As Africans make strides toward developing the continent, this week we celebrated the founding of the Organization of African Unity (OAU) in 1963. On this day, leaders of 30 independent African states signed a founding charter in Addis Ababa, Ethiopia. Though the OAU was succeeded by the African Union (AU) in 2002, the name and date of Africa Day is retained as a celebration of African unity.
Africa Day is celebrated across the continent, though only Ghana, Mali, Namibia, Zambia, Lesotho and Zimbabwe have memorialized the day as a national holiday. While the continent has long been praised for its diversity of culture, language and clothes, the role of religion has, certainly, played a vital role in the development of the continent, with a 60 per cent Muslim population, who are mainly situated in North Africa.
Many historians and theologians argue that the history of Islam in the continent is as old as the religion of Islam itself, since it extends to the life of the Prophet Muhammad (pbuh), in which he advised his companion to migrate to Abyssinia, modern day Ethiopia. The Muslims who migrated to the continent found refuge with a Christian king in the Kingdom of Aksum, following an attack against Muslims in Makkah, Saudi Arabia.
Therefore, outside of Makkah, Africa was the first continent and, even before Madina, North Africa was the first region, to receive Muslims.
Upon the Muslims return to Arabia, a number of Muslims remained in Abyssinia, so the first non-Arab Muslim community was established in Africa.
While Ethiopia is predominantly a Christian country, Muslim Africans in general take pride in the historic context of Islam’s introduction into Africa, as well as the trust that the Prophet (pbuh) had in African brethren.
According to Suleman Dangor, the Professor Emeritus at the University of KwaZulu-Natal, though Muslims in African countries are minorities, they continue to live alongside Africans of all religions and cultures. This draws on the prophetic example where a minority of Muslims lived in peace, not as a khaleefat, but in a Christian kingdom.
“Society has specific needs, but in Abyssinia it shows that a minority of Muslims can live in a majority Christian country and be allowed to continue practicing their faith,” he said.
Following the spread of Islamic teachings and scholarship within the continent, Dangor explained that people ventured to Africa, not only to study Islam, but as revealed in the Timbuktu manuscripts people studied all facets of education, ranging from astronomy to geography.
The exemplary academic history of Africa is carefully depicted in the famous Timbuktu manuscripts, which South Africa has proudly been assisting in preserving.
“It’s rather sad that the situation is reversed, now people from Timbuktu have to go to elsewhere to study and in the process their heritage is under threat,” Dangor asserted.
He said that while Europe was embattled in wars, many African kingdoms established sophisticated administrative systems, which included taxation.
Islam is South Africa
Closer to home, Islamic history stretches some 350 years back with the arrival of the first Muslims to the Cape, who hailed from Indonesia and Malaysia.

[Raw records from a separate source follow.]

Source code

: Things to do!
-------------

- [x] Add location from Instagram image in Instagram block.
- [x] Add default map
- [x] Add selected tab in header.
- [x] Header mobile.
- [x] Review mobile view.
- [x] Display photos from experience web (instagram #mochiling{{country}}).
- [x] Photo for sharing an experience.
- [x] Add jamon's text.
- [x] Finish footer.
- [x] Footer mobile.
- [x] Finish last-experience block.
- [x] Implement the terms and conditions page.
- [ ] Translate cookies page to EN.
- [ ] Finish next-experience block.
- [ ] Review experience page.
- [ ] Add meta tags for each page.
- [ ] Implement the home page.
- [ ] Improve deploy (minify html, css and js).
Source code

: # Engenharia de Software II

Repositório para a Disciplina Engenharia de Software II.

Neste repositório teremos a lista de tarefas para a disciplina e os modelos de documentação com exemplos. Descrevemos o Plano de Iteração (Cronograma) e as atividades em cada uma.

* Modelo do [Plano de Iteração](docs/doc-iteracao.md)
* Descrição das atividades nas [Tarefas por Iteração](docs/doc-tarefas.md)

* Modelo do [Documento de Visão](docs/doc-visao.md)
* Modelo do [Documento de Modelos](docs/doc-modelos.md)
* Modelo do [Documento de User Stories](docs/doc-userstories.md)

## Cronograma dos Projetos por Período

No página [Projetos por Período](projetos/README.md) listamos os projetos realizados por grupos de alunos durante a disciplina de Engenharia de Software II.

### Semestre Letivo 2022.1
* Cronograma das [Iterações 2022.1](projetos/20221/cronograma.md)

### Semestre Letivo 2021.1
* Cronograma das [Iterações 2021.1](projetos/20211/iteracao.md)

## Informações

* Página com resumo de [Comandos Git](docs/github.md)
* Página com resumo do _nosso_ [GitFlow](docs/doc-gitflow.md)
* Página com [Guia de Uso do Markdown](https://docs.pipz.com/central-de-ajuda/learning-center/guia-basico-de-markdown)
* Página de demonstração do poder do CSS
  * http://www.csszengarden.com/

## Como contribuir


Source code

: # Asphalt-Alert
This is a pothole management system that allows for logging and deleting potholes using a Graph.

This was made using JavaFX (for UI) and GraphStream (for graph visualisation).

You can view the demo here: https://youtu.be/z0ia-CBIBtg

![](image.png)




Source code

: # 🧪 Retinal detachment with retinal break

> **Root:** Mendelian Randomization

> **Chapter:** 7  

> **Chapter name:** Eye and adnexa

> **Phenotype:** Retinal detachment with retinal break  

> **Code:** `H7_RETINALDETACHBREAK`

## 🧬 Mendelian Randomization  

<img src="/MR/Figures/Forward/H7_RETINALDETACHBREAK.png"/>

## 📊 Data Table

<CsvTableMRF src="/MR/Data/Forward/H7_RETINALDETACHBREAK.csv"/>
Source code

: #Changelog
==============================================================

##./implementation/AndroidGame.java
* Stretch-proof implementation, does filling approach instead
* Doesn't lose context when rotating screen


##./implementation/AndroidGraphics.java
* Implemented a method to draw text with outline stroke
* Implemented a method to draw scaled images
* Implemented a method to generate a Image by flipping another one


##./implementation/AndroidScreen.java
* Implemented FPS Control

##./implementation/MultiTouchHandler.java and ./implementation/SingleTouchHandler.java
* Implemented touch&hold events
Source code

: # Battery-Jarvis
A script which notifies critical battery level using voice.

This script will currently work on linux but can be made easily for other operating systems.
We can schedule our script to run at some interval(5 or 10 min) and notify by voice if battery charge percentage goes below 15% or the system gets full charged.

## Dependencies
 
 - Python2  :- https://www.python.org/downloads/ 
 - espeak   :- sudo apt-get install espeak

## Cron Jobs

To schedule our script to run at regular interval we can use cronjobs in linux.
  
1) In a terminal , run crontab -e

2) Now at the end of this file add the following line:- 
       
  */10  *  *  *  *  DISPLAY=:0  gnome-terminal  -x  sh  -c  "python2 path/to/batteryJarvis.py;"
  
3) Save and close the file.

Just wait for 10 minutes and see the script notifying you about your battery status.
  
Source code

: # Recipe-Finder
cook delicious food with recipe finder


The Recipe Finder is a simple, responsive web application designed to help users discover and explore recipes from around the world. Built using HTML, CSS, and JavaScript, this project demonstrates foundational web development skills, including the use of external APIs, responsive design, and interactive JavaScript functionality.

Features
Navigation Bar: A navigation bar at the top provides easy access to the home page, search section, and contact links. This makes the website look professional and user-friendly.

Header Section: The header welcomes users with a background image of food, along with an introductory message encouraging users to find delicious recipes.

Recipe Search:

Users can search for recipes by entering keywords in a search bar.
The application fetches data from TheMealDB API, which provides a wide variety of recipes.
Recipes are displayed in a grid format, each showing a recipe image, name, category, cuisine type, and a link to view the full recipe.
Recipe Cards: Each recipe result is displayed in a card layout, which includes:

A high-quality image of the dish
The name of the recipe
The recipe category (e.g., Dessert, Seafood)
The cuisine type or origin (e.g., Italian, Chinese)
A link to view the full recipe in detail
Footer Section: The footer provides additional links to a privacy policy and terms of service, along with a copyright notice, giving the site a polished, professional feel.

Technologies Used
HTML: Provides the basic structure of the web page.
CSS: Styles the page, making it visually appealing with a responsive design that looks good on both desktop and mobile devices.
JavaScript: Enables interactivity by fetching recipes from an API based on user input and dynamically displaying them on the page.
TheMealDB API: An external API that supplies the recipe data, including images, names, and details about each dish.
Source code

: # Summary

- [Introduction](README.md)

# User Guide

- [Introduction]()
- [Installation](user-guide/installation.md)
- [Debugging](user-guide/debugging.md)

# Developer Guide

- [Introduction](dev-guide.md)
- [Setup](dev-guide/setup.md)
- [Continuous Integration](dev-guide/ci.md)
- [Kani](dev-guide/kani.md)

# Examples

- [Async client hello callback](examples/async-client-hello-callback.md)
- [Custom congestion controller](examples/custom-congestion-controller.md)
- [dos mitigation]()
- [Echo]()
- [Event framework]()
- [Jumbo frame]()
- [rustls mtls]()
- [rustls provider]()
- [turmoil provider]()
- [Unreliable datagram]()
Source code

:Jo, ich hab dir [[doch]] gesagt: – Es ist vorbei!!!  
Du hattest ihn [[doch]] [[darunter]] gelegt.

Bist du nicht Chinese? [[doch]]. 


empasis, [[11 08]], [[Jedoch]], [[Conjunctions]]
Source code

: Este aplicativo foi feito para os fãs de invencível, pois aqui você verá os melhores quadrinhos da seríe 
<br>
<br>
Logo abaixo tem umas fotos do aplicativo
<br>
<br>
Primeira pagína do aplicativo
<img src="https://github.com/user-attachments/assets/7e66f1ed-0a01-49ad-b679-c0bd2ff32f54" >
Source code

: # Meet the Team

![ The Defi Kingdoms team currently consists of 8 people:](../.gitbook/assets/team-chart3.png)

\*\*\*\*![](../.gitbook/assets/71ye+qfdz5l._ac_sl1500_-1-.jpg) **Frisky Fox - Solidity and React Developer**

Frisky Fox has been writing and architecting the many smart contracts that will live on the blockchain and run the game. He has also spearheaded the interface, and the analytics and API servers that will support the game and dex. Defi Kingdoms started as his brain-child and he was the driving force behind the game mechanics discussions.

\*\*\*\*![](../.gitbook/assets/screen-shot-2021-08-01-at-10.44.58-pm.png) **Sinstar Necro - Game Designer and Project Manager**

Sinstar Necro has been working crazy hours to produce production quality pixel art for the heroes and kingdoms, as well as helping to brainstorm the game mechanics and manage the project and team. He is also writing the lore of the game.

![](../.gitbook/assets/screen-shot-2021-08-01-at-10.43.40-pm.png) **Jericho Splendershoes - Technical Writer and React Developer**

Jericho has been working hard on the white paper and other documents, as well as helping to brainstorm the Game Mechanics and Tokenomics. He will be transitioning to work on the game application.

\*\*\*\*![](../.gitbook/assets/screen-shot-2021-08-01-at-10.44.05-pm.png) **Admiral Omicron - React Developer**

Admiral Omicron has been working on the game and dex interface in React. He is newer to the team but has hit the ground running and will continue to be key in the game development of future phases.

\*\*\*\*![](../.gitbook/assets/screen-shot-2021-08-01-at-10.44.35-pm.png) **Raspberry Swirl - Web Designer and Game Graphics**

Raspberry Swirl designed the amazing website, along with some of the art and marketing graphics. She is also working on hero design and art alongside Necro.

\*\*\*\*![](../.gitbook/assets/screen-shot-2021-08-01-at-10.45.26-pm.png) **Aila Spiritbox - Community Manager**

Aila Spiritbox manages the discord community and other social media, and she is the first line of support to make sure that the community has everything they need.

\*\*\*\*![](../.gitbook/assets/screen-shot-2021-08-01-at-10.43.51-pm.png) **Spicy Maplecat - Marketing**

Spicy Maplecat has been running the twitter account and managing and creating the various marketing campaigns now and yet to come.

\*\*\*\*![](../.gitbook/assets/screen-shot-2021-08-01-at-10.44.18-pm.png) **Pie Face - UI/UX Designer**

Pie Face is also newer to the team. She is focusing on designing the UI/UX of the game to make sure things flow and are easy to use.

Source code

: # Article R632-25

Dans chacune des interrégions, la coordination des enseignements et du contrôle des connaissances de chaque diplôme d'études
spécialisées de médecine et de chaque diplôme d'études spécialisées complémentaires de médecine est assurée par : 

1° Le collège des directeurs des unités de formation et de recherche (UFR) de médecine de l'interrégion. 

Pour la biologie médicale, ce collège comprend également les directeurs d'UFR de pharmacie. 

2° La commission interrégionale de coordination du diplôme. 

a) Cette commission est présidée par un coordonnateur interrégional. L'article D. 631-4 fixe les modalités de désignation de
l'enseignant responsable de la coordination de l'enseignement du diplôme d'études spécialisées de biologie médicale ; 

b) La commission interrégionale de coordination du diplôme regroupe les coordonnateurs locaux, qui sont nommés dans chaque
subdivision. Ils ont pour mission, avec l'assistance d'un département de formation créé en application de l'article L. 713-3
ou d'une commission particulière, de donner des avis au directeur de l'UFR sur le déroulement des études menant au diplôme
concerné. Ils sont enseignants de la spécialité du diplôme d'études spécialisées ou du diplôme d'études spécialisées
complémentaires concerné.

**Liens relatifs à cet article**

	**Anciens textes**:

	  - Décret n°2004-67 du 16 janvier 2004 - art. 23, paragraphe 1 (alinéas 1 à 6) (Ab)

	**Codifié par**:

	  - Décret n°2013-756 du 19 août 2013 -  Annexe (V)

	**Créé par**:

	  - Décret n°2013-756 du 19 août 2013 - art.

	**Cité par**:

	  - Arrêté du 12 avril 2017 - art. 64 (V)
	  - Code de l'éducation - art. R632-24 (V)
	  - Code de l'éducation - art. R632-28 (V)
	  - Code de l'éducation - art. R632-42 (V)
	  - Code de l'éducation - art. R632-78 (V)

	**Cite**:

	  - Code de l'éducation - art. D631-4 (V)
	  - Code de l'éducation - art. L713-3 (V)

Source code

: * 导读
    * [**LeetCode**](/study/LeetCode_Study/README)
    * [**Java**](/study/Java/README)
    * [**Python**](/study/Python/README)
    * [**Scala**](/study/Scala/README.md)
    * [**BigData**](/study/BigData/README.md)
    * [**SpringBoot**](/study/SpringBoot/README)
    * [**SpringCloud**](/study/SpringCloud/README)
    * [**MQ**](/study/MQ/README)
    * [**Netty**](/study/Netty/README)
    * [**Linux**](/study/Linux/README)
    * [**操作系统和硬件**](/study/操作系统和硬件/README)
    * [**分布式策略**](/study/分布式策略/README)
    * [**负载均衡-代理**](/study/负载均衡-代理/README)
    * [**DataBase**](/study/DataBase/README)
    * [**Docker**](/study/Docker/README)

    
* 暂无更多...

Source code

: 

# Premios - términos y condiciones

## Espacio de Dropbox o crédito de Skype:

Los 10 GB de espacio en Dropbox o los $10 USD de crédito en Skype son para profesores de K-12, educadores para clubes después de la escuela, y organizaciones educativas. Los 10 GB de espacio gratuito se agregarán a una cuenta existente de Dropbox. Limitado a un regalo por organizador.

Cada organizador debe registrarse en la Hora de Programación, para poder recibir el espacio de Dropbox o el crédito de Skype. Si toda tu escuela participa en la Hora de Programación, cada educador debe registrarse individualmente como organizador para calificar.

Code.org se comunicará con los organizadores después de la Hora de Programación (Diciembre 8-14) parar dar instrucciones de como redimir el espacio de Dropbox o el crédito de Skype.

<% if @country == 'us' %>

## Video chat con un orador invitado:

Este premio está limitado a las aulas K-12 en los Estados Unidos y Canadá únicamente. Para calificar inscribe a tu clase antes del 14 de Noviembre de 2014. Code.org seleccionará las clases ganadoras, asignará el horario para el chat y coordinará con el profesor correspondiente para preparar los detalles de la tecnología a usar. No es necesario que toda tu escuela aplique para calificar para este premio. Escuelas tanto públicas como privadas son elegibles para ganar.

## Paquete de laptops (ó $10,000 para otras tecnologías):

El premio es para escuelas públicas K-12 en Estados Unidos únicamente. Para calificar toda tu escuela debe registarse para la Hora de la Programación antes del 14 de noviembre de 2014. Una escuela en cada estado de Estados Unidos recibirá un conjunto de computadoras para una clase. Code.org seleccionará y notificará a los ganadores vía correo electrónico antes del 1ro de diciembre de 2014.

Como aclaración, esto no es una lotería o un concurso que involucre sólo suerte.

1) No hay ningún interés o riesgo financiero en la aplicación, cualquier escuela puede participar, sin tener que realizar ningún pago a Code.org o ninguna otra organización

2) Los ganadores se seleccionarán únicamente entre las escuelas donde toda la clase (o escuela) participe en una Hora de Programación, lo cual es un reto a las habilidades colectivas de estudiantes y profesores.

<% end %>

Dangor said that Indians came to South Africa as slaves, not in 1860 as many believe, but rather as early as the 17th century.
In addition, since Muslim’s who were brought to the Cape as slaves from elsewhere in Africa and as slaves and prisoners from Malaysia, Indonesia and India, Islam was established in South Africa with the arrival of Jan van Riebeeck.
He said that since 1994, with the influx of Muslims from all parts of the world, South Africa certainly has a very interesting mixture of Muslims.
“We are very much part of this country and it is interesting that we had immigration from different countries.”
Dangor further noted that as Islamaphobia grows around the world, Muslims in Africa have been able to continue to live without large amounts of criticism from locals, a luxury that Muslims in other continents are unable to enjoy.